Is this okay? Do you guys approve? Should I end the relationship? Is this normal? Should I make another thread? I talked with her about the MBTI thing and told her we might not be compatible and that I'd get your guys' approval on the relationship. Do you think I should dump her? I am highly considering it and I even let her know that things could end depending on what is said.
We're awaiting replies, thank you in advance.


----------



## Kommandant (Jun 27, 2017)

Sorry to tell you this, but the average ESFP dies painfully after spending more than 1 hour with an INTP!
Dating out of your type zone is dangerous!
But yes to be sure make a thread in the INTP and ESFP subforum, as well as in the INFJ sub forum just for good luck!





( ͡° ͜ʖ ͡°)


----------



## Eu_citzen (Jan 18, 2018)

Suggest the ENFP to leave any INTPs alone and come over to the INTJs...:exterminate:


----------



## Notus Asphodelus (Jan 20, 2015)

I think... I think... I think you should go take a nap. This relationship will never be normal.


----------



## SilentScream (Mar 31, 2011)

I know an ISTP/ESFP pair that has made it work (but that's because that particular ISTP is a bit of a willing doormat), but I really think that with the TiNe SeFi difference it might require a lot of effort. With our Se/Se matchup my ex and I used to struggle with regards to our very separate interests and hobbies and things we liked to do outdoors and stuff. She was family oriented - I was more into going out just for the hell of it without involving her family all the time. It was fireworks for the first year during the honeymoom period, and then just a plain dumpster fire after that :laughing:

Good luck though. If you want to make it work it can be a good experience. ESFPs are one of the more openly loving types as long as they're able to constantly meet their high dopamine requirements. I find it really hard to conceive that an introvert will be able to provide it _consistently_ over the long term though.


----------



## Kommandant (Jun 27, 2017)

Eu_citzen said:


> Suggest the ENFP to leave any INTPs alone and come over to the INTJs...:exterminate:


But it's an E*S*FP (scary sensor)!! Do you still want her?? :thinking:


----------



## Eu_citzen (Jan 18, 2018)

Kommandant said:


> But it's an E*S*FP (scary sensor)!! Do you still want her?? :thinking:


I'll just sit back and watch the carnage. h:


----------



## contradictionary (Apr 1, 2018)

Is esfp any scarier than esfj?

Sent using Tapatalk


----------



## Blue Ribbon (Sep 4, 2016)

Marshy14 said:


> Is this okay? Do you guys approve? Should I end the relationship? Is this normal? Should I make another thread? I talked with her about the MBTI thing and told her we might not be compatible and that I'd get your guys' approval on the relationship. Do you think I should dump her? I am highly considering it and I even let her know that things could end depending on what is said.
> We're awaiting replies, thank you in advance.

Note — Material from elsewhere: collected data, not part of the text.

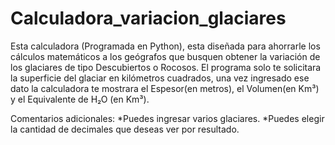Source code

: # Calculadora_variacion_glaciares
Esta calculadora (Programada en Python), esta diseñada para ahorrarle los cálculos matemáticos a los geógrafos que busquen obtener la variación de los glaciares de tipo Descubiertos o Rocosos. El programa solo te solicitara la superficie del glaciar en kilómetros cuadrados, una vez ingresado ese dato la calculadora te mostrara el Espesor(en metros), el Volumen(en Km³) y el Equivalente de H₂O (en Km³). 

Comentarios adicionales:
*Puedes ingresar varios glaciares.
*Puedes elegir la cantidad de decimales que deseas ver por resultado.
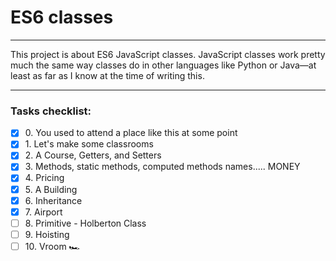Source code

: # ES6 classes

---

This project is about ES6 JavaScript classes. JavaScript classes work pretty much
the same way classes do in other languages like Python or Java—at least as far
as I know at the time of writing this.

---

### Tasks checklist:
[//]: # ("​" comes before every number because otherwise, the
numbers will be formatted like "i, ii, iii, iv, etc." instead
of "1, 2, 3, 4, etc.". "​" is a zero-width space)
- [X] ​0. You used to attend a place like this at some point
- [X] ​1. Let's make some classrooms
- [X] ​2. A Course, Getters, and Setters
- [X] ​3. Methods, static methods, computed methods names..... MONEY
- [X] ​4. Pricing
- [X] ​5. A Building
- [X] ​6. Inheritance
- [X] ​7. Airport
- [ ] ​8. Primitive - Holberton Class
- [ ] ​9. Hoisting
- [ ] ​10. Vroom 🏎️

The fact that you're with this ESFP is proof you're not an INTP. I highly recommend that you stop this farce and reveal your true type to us. Let me guess, you're actually an ESFJ. No other way can I explain the over emotionality and the abundance of exclamation marks in this thread. Not to mention you thanked us in advance, something an INTP would not even dream of doing. Even your signature, is trying to overcompensate for the fact that by nature you're a social butterfly ESFJ pretending to be your opposite type. 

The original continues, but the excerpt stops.